▶ Action item: Return every line from the records below in which the word "email" is found.

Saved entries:
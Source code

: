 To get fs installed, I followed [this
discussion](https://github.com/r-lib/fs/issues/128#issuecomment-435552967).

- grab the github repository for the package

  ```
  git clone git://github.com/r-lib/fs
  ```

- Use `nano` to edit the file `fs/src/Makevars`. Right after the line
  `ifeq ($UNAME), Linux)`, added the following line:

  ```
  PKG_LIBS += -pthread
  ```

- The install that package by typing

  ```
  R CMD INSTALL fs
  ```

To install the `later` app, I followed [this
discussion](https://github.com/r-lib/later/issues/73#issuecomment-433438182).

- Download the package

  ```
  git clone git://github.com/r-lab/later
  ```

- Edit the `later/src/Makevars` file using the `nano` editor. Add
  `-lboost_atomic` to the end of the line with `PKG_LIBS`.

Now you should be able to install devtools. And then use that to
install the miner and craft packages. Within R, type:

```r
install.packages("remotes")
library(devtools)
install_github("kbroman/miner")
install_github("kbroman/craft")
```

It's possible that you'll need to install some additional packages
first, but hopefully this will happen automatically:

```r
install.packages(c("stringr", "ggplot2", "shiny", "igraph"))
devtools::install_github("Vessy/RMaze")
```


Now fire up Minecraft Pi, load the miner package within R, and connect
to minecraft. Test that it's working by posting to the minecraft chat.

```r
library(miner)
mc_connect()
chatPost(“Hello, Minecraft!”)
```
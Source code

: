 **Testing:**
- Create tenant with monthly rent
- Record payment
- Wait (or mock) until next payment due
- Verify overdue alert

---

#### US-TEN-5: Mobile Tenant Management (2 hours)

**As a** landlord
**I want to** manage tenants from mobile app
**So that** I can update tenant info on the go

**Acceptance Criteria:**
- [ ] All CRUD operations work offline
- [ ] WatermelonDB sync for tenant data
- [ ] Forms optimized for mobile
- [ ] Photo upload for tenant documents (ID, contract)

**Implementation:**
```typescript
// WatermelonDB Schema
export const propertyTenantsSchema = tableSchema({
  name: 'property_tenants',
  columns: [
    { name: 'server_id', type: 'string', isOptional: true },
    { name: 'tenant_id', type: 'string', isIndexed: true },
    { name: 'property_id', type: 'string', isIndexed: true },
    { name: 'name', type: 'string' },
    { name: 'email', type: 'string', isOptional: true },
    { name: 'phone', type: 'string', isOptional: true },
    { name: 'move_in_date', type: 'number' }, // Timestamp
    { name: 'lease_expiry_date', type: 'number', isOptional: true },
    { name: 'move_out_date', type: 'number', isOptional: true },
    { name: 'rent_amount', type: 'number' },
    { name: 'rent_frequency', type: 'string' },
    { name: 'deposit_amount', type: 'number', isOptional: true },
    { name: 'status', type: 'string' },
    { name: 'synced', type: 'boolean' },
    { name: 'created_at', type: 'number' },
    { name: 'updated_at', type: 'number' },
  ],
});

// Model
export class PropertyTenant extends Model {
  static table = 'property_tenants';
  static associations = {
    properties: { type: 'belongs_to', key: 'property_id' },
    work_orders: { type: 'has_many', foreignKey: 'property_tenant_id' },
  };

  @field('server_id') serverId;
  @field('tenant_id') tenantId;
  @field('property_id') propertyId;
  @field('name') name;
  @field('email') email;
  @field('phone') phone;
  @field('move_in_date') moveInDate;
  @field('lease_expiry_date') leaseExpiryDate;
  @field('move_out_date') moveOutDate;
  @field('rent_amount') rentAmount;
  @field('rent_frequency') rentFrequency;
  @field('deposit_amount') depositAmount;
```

▶ Answer to this problem:
    { name: 'email', type: 'string', isOptional: true },
  @field('email') email;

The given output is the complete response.